The Syrian-born artist Essma Imady endows the sculpture with the title, Pillar of Salt. She seeks to capture a sliver of the myriad emotions associated with leaving her native homeland behind and looking ahead to raise her daughter in America. The sculpture alludes to the religious tale of Lot’s wife, which appears in Islamic, Jewish and Christian texts. In the story, Lot and his family flee danger with warnings from God’s messengers to never look back on their home. But upon fleeing, Lot’s wife disobeys the command. As punishment, she is transformed into a pillar of salt.
Imady immigrated to Minnesota in 2011. Her personal history as an immigrant informs, but does not limit, her artistic practice. Since leaving Syria, she has wrestled with the demands of building her artistic career, being a mother and reckoning with the violence devastating the country she called home.
Her art draws on each of these experiences, as sculptures and multimedia work explore how to explain the phenomena of war, violence and cross-cultural identity to a child, or in the artist’s case, her Syrian-American daughter Tammy. Each artwork makes visual the corresponding anxiety that emerges when occupying the identities of both immigrant and mother.
As I survey her work on an overcast day in March, Imady stands poised in the middle of the room with arms folded across her chest, surveying the empty, 70-foot-long gallery wall. Additional artworks line the baseboards of the walls, waiting to be rearranged and hoisted into place.
Over the course of the week, Imady and I haul up her materials from the museum loading dock. They include boxes of lead, borax-soaked books and prayer rugs adorned with defunct firecrackers. Using these materials, she will bring years of artistic planning to fruition in her exhibition, Thicker Than Water, at the Minneapolis Institute of Art, where I work.
Throughout the installation, I learn vignettes about her life—the challenges of raising a child while in graduate school or the guilt she carries still knowing her elders face untold violence in Syria. I listen, at times finding points of relatability or needing to process the chasm between my experiences and hers.
I walk over to an ornate, leather book that rests face open in a vitrine. Gold leaf edges line each page. The open pages contain emails from Imady’s grandmother, including one marked Aug. 18, 2015, at 4:15 p.m. with the subject: “Damascus Journal.”

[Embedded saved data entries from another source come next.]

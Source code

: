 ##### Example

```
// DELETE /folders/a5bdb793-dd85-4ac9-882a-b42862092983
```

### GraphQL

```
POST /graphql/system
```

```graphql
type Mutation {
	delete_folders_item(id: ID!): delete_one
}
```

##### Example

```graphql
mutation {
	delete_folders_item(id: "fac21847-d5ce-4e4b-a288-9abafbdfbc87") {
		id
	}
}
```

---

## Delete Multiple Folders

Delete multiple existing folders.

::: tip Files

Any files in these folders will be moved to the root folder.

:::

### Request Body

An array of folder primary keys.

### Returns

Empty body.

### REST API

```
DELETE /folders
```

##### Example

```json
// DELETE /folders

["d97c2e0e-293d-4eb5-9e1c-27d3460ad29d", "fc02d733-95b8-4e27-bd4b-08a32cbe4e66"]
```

Imady had bound a year’s worth of emails from her grandmother into a book. In each archived message, she describes both the quotidian routines of life–eating breakfast, attending yoga, commuting on the bus–and the close reality of war–witnessing neighborhoods being shelled or learning about political executions. The emails have a dual purpose—her grandmother sent them both to strengthen the familial connection over a vast geographic distance and to declare herself alive in a country torn by war.

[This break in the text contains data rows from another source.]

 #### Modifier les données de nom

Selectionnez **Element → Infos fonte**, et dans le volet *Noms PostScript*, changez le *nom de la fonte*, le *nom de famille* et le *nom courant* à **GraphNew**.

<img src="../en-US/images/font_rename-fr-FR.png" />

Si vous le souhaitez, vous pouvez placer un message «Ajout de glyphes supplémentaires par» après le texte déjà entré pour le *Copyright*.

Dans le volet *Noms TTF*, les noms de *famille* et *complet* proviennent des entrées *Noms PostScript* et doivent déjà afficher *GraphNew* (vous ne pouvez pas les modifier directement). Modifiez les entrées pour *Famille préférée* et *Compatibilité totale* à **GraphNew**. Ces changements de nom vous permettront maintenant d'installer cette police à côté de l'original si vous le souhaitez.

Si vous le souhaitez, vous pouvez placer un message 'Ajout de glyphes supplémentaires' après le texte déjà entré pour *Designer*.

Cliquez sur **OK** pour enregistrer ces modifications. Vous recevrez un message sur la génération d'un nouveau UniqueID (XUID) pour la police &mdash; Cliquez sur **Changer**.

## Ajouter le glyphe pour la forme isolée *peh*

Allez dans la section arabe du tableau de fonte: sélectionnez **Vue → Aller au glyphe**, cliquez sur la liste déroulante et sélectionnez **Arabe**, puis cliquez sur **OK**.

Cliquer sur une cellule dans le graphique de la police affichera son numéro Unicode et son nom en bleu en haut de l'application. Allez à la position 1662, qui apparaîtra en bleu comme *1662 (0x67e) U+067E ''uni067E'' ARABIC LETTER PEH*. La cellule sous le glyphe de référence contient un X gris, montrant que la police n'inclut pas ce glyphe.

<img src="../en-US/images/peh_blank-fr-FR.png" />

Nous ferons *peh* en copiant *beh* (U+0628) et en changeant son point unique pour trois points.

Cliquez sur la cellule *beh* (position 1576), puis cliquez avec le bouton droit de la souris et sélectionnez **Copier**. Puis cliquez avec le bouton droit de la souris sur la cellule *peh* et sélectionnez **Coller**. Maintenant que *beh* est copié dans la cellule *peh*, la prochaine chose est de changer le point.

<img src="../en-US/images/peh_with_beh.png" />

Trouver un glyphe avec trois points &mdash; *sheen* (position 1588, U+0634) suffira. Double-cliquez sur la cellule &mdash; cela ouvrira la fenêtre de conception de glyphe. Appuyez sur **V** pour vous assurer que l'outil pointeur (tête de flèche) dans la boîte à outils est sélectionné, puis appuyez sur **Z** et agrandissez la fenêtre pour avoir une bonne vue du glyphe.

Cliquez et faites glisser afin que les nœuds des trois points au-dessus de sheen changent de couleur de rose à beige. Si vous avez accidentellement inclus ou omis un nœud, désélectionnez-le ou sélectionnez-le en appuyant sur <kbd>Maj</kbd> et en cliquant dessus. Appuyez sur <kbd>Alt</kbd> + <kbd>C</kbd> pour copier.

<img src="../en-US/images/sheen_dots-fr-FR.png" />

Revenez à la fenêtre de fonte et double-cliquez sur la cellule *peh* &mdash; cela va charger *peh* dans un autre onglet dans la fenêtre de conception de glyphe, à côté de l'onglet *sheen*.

I first met Imady in 2015 when I was an arts reporter. We didn’t speak the first time we met. I approached her as she held an oversized television screen that was broadcasting the devastation happening in Syria. She carried the television in her arms for an entire two-hour performance, using her gaze to implore anyone who passed to bear witness. The following year, I came across her work at the Soap Factory, a contemporary art space in Minneapolis. I took the opportunity to speak with her at greater length and spent days writing about her installation. Her story consumed me.
In her artwork, Imady provides a space to contemplate the unaccountable suffering, displacement and separation happening within Syria and among families living in the diaspora. She tells me she’s contemplating what it means to represent the place and people of a country she can no longer live in. She remains adamant that she doesn’t speak for all Syrian people.
Imady is the first Syrian artist to have a solo exhibition in the museum’s over one hundred years of history. I am humbled by the lessons — patience, introspection and constant vulnerability — she has imparted to me as a writer and storyteller along the way.
She captures the multiplicity of experiences carried by a displaced generation with nuance and care. And her approach has embedded in me an ethical praxis that I hope to carry with me as I report on the lives of immigrants and refugees.